------ Given information ------
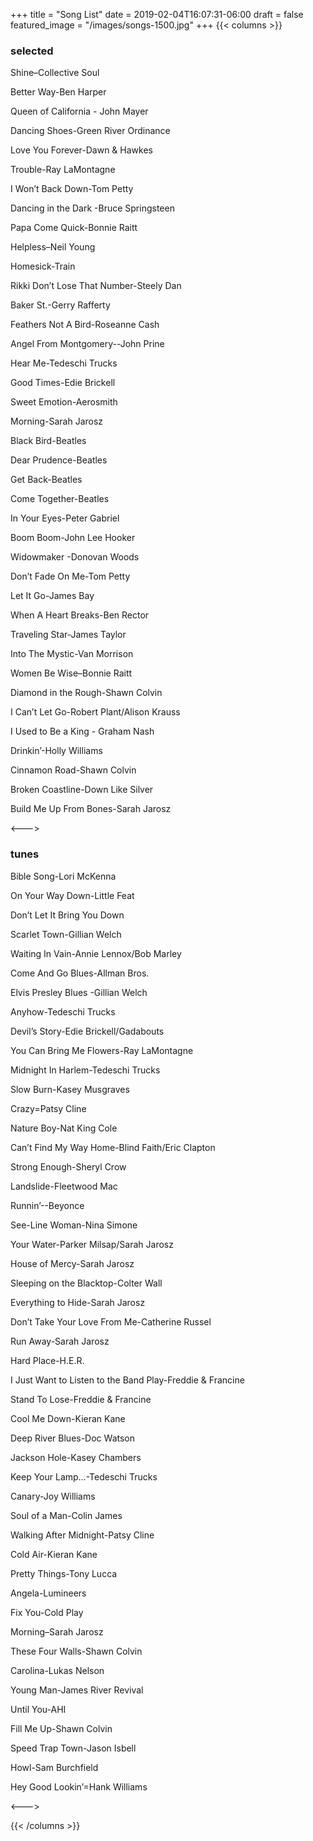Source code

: +++
title = "Song List"
date = 2019-02-04T16:07:31-06:00
draft = false
featured_image = "/images/songs-1500.jpg"
+++
{{< columns >}} <!-- begin columns block -->
### selected
Shine–Collective Soul

Better Way-Ben Harper

Queen of California	- John Mayer

Dancing Shoes-Green River Ordinance

Love You Forever-Dawn & Hawkes

Trouble-Ray LaMontagne

I Won’t Back Down-Tom Petty

Dancing in the Dark	-Bruce Springsteen

Papa Come Quick-Bonnie Raitt

Helpless–Neil Young

Homesick-Train

Rikki Don’t Lose That Number-Steely Dan

Baker St.-Gerry Rafferty

Feathers Not A Bird-Roseanne Cash	

Angel From Montgomery--John Prine

Hear Me-Tedeschi Trucks

Good Times-Edie Brickell

Sweet Emotion-Aerosmith

Morning-Sarah Jarosz

Black Bird-Beatles

Dear Prudence-Beatles

Get Back-Beatles

Come Together-Beatles

In Your Eyes-Peter Gabriel

Boom Boom-John Lee Hooker

Widowmaker	-Donovan Woods

Don’t Fade On Me-Tom Petty

Let It Go-James Bay

When A Heart Breaks-Ben Rector

Traveling Star-James Taylor

Into The Mystic-Van Morrison

Women Be Wise–Bonnie Raitt

Diamond in the Rough-Shawn Colvin

I Can’t Let Go-Robert Plant/Alison Krauss

I Used to Be a King	- Graham Nash

Drinkin’-Holly Williams

Cinnamon Road-Shawn Colvin

Broken Coastline-Down Like Silver

Build Me Up From Bones-Sarah Jarosz





<---> <!-- magic separator, between columns -->

### tunes
Bible Song-Lori McKenna

On Your Way Down-Little Feat

Don’t Let It Bring You Down

Scarlet Town-Gillian Welch

Waiting In Vain-Annie Lennox/Bob Marley

Come And Go Blues-Allman Bros.

Elvis Presley Blues -Gillian Welch  

Anyhow-Tedeschi Trucks

Devil’s Story-Edie Brickell/Gadabouts

You Can Bring Me Flowers-Ray LaMontagne

Midnight In Harlem-Tedeschi Trucks

Slow Burn-Kasey Musgraves

Crazy=Patsy Cline

Nature Boy-Nat King Cole	

Can’t Find My Way Home-Blind Faith/Eric Clapton

Strong Enough-Sheryl Crow

Landslide-Fleetwood Mac

Runnin’--Beyonce

See-Line Woman-Nina Simone

Your Water-Parker Milsap/Sarah Jarosz 

House of Mercy-Sarah Jarosz

Sleeping on the Blacktop-Colter Wall

Everything to Hide-Sarah Jarosz

Don’t Take Your Love From Me-Catherine Russel		

Run Away-Sarah Jarosz

Hard Place-H.E.R.

I Just Want to Listen to the Band Play-Freddie & Francine

Stand To Lose-Freddie & Francine

Cool Me Down-Kieran Kane

Deep River Blues-Doc Watson

Jackson Hole-Kasey Chambers

Keep Your Lamp…-Tedeschi Trucks

Canary-Joy Williams

Soul of a Man-Colin James

Walking After Midnight-Patsy Cline

Cold Air-Kieran Kane

Pretty Things-Tony Lucca

Angela-Lumineers

Fix You-Cold Play

Morning–Sarah Jarosz

These Four Walls-Shawn Colvin

Carolina-Lukas Nelson

Young Man-James River Revival

Until You-AHI

Fill Me Up-Shawn Colvin

Speed Trap Town-Jason Isbell

Howl-Sam Burchfield

Hey Good Lookin’=Hank Williams


<---> <!-- magic separator, between columns -->

{{< /columns >}}

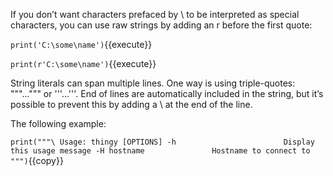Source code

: 
If you don’t want characters prefaced by \ to be interpreted as special characters, you can use raw strings by adding an r before the first quote:

`print('C:\some\name')`{{execute}} 


`print(r'C:\some\name')`{{execute}} 


String literals can span multiple lines. One way is using triple-quotes: """...""" or '''...'''. 
End of lines are automatically included in the string, but it’s possible to prevent this by adding a \ at the end of the line. 

The following example:

`print("""\
Usage: thingy [OPTIONS]
     -h                        Display this usage message
     -H hostname               Hostname to connect to
""")`{{copy}}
------
_What you are asked to do_.
Look over the listing above. Pick out and copy every line that includes "Trucks".

_Answer section_.
Hear Me-Tedeschi Trucks
Anyhow-Tedeschi Trucks
Midnight In Harlem-Tedeschi Trucks
Keep Your Lamp…-Tedeschi Trucks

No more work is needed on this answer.